The Purim Festival Instituted

v. 20. And Mordecai wrote these things,
a full account of all these happenings, and sent letters unto all the Jews that were in all the provinces of the King Ahasuerus, both nigh and far, wherever there were colonies and congregations of his countrymen,

v. 21. to stablish this among them, that they should keep the fourteenth day of the month Adar and the fifteenth day of the same, yearly,
making the celebration of the festival an event occupying two days,

v. 22. as the days wherein the Jews rested from their enemies,
when their deliverance from their oppressors brought them lasting peace, and the month which was turned unto them from sorrow to Joy and from mourning into a good day, that they should make them days of feasting and Joy, and of sending portions one to another and gifts to the poor, as manifestations of their great thankfulness.

v. 23. And the Jews undertook to do as they had begun,
the first celebration having already taken place in an outburst of spontaneous joy, and as Mordecai had written unto them,

v. 24. because Haman, the son of Hammedatha, the Agagite, the enemy of all the Jews, had devised against the Jews to destroy them, and had cast Pur, that is, the lot,
this being done through the astrologers and magicians, Est_3:7, to consume them, crush them out of existence, and to destroy them;

v. 25. but when Esther came before the king, he commanded by letters that his,
Haman's, wicked device which he devised against the Jews should return upon his own head, that he be caught in his own net,and that he and his sons should be hanged on the gallows, these two commands, as they were directed to the queen, being given in direct speech.

v. 26. Wherefore they called these days Purim after the name of Pur,
the word for the lot which Haman had used in trying to carry out his murderous scheme. Therefore, for all the words of this letter, which was sent out by Mordecai, and of that which they had seen concerning this matter, their own experience agreeing with the account as given by Mordecai, and which had come unto them, which they found out from other reliable sources,

v. 27. the Jews ordained and took upon them and upon their seed
, all their descendants, and upon all such as joined themselves unto them, so as it should not fail, not be passed by and forgotten, that they would keep these two days according to their writing and according to their appointed time every year, the time of celebration being determined by the order of Mordecai;

v. 28. and that these days should be remembered and kept throughout every generation, every family, every province, and every city; and that these days of Purim should not fail,
should never cease, from among the Jews, nor the memorial of them perish, come to an end, from their seed.
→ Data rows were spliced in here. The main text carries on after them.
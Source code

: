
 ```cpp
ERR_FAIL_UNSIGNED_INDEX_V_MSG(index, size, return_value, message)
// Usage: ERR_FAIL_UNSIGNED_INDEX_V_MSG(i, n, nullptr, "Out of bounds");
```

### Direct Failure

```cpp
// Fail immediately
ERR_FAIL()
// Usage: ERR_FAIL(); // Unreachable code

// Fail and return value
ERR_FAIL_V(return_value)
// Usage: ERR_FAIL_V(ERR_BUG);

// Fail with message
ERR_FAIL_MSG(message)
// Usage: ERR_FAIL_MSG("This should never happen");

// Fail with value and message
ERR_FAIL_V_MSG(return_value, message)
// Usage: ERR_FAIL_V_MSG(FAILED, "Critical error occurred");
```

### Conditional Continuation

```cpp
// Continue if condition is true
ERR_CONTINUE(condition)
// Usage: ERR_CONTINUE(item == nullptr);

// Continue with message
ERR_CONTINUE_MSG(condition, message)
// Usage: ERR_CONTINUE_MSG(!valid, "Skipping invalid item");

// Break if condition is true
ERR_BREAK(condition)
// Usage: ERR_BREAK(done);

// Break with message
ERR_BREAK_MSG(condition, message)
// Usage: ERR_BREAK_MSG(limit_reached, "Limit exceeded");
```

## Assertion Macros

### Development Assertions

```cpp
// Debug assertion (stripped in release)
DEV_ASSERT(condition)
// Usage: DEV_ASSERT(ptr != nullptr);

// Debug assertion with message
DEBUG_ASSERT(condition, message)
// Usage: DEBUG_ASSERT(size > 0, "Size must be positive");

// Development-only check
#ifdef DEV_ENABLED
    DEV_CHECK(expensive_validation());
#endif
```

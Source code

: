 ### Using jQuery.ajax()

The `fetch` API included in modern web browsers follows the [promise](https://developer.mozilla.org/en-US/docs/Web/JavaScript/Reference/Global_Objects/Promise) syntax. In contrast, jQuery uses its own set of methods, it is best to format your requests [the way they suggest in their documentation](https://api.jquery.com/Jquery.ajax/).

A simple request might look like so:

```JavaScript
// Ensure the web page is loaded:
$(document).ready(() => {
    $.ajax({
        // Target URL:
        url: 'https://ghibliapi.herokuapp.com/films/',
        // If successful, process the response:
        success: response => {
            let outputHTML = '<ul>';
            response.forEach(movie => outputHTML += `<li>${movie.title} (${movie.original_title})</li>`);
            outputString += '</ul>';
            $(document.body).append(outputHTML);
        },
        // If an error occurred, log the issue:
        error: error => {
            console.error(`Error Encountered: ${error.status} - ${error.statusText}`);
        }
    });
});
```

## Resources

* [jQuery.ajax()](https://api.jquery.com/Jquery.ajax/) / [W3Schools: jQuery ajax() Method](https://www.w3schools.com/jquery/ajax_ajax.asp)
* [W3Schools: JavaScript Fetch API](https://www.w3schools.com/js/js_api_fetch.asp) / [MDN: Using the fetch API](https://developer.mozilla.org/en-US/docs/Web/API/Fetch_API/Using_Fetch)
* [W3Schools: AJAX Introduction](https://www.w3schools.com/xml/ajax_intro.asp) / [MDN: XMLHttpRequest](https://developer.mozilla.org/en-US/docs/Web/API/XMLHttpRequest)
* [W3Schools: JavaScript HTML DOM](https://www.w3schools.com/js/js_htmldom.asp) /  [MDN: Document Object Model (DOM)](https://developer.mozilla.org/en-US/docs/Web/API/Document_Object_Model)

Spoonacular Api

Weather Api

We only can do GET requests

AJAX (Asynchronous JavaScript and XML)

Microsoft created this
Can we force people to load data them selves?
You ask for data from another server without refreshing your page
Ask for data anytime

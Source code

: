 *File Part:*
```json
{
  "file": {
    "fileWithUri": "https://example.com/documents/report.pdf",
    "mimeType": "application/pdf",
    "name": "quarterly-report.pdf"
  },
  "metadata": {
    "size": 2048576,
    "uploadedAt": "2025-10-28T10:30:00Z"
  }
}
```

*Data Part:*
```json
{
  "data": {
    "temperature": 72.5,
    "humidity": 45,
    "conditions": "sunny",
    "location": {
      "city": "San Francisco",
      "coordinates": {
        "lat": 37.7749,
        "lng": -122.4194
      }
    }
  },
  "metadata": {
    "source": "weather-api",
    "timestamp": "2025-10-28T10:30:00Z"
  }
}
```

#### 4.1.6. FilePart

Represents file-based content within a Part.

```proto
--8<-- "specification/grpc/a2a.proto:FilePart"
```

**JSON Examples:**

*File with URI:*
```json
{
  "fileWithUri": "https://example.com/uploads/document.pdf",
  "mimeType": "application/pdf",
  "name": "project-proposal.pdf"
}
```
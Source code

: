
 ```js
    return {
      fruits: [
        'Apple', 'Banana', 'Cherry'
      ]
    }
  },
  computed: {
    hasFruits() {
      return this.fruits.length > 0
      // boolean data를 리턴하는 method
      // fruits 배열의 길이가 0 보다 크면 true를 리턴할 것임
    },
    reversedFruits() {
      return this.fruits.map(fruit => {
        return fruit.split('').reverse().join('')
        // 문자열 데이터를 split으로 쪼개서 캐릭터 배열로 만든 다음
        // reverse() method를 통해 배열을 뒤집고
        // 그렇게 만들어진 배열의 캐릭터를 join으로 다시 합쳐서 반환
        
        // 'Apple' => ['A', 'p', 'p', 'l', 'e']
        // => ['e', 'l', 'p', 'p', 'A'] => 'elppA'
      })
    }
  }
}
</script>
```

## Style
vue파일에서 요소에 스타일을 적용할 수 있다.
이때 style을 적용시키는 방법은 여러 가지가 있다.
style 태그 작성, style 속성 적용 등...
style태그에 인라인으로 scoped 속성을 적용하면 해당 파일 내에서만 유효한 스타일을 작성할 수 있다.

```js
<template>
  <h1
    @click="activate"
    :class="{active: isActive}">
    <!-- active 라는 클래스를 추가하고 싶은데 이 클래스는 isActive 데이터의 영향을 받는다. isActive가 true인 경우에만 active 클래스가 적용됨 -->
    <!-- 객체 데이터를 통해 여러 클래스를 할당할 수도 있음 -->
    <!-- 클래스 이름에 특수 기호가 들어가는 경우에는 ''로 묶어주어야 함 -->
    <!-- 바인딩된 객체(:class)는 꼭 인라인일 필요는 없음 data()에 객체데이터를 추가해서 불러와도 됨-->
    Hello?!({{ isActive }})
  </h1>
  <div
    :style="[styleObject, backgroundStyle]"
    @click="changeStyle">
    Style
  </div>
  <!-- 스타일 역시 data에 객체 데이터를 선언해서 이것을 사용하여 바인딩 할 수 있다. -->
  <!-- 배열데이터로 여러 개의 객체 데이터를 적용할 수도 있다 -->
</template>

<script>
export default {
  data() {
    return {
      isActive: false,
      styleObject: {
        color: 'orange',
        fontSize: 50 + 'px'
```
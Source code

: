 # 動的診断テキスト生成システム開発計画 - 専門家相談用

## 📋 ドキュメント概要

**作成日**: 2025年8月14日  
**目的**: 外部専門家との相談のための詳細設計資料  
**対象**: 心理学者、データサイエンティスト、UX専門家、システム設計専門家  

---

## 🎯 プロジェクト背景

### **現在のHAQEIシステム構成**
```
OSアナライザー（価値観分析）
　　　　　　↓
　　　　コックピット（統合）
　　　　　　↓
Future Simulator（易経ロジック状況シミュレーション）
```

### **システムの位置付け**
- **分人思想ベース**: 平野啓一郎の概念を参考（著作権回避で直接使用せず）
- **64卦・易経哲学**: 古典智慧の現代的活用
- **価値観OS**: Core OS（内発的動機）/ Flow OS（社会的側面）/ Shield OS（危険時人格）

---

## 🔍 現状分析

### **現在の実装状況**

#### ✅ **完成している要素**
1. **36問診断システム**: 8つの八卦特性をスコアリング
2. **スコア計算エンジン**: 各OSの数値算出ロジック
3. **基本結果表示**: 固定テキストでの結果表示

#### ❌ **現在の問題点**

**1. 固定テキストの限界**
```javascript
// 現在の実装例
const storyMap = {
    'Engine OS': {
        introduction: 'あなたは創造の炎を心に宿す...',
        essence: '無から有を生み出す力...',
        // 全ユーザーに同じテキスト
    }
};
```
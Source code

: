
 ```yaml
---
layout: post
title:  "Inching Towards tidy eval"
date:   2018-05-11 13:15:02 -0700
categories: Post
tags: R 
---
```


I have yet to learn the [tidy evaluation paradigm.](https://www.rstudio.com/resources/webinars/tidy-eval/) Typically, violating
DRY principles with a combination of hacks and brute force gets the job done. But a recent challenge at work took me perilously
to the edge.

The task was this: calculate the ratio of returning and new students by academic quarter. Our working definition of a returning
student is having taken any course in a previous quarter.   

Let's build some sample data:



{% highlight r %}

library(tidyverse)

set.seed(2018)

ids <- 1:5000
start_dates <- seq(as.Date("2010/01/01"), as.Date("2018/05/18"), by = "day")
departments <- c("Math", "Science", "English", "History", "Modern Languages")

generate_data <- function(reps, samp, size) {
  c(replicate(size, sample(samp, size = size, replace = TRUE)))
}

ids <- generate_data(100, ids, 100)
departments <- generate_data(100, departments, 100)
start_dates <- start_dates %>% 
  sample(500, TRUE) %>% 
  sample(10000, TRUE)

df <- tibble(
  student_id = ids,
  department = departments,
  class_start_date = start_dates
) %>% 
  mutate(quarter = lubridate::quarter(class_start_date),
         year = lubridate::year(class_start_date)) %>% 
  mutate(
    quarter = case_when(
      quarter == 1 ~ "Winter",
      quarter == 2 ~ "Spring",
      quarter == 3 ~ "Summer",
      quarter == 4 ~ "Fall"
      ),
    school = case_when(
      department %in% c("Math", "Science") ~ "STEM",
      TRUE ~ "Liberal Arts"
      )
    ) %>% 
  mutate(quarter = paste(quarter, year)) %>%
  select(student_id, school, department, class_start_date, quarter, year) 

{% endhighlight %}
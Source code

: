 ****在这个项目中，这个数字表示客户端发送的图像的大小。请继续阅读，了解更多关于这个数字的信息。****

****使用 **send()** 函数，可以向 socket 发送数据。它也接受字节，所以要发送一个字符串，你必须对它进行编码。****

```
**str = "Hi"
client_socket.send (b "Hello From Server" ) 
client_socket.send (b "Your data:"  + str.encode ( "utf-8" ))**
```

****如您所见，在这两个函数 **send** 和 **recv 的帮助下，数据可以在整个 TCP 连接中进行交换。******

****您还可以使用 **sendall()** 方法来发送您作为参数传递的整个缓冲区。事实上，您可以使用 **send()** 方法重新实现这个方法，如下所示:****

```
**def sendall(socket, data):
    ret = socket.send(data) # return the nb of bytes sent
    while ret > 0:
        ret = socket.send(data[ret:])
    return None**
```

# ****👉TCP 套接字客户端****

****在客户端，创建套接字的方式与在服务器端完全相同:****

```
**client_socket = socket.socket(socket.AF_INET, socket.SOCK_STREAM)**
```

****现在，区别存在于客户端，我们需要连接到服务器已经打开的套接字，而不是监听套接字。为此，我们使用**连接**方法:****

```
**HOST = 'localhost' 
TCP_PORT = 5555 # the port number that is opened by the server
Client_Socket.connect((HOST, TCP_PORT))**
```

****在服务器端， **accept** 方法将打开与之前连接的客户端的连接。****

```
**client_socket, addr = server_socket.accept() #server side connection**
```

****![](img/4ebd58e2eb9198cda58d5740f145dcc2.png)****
v. 29. Then Esther, the queen, the daughter of Abihail, and Mordecai, the Jew, wrote with all authority,
with all emphasis, to confirm this second letter of Purim, the name of Mordecai giving the document full weight and legal power. The contents of this letter are not given, its existence being known to all Jews.

v. 30. And he sent the letters unto all the Jews, to the hundred twenty and seven provinces of the kingdom of Ahasuerus, with words of peace and truth,
since they were aimed at the welfare of Israel and ware based upon facts,

v. 31. to confirm these days of Purim in their times appointed, according as Mordecai, the Jew, and Esther, the queen, had enjoined them, and as they had decreed for themselves and for their seed,
themselves perfectly willing to agree to the establishment of the new festival, the matters of the fastings and their cry, in remembrance of the lamentations which the Jews indulged in before they were delivered by the decree of Mordecai.

v. 32. And the decree of Esther confirmed these matters of Purim; and it was written in the book,
that which related the events connected with the establishment of the festival. The Feast of Esther, or that of Purim, is celebrated by the Jews to this day. "On both days of the feast the modern Jews read over the Megillah, or Book of Esther, in their synagogues. The copy read must not be printed, but written on vellum in the form of a roll; and the names of the ten sons of Haman are written on it in a peculiar manner, being ranged, they say, like so many bodies on a gibbet. The reader must pronounce all these names in one breath. Whenever Haman's name is pronounced, they make a terrible noise in the synagogue. Some drum with their feet on the floor, and the boys have mallets with which they knock and make a noise. They prepare themselves for their carnival by a previous fast, which should continue three days, in imitation of Esther's; but they have mostly reduced it to one day. " It is perfectly right and proper that Christians celebrate also such festivals on which they remember some great teacher of the Church and the great things which the Lord did through such a chosen instrument of His grace, as in the case of Martin Luther.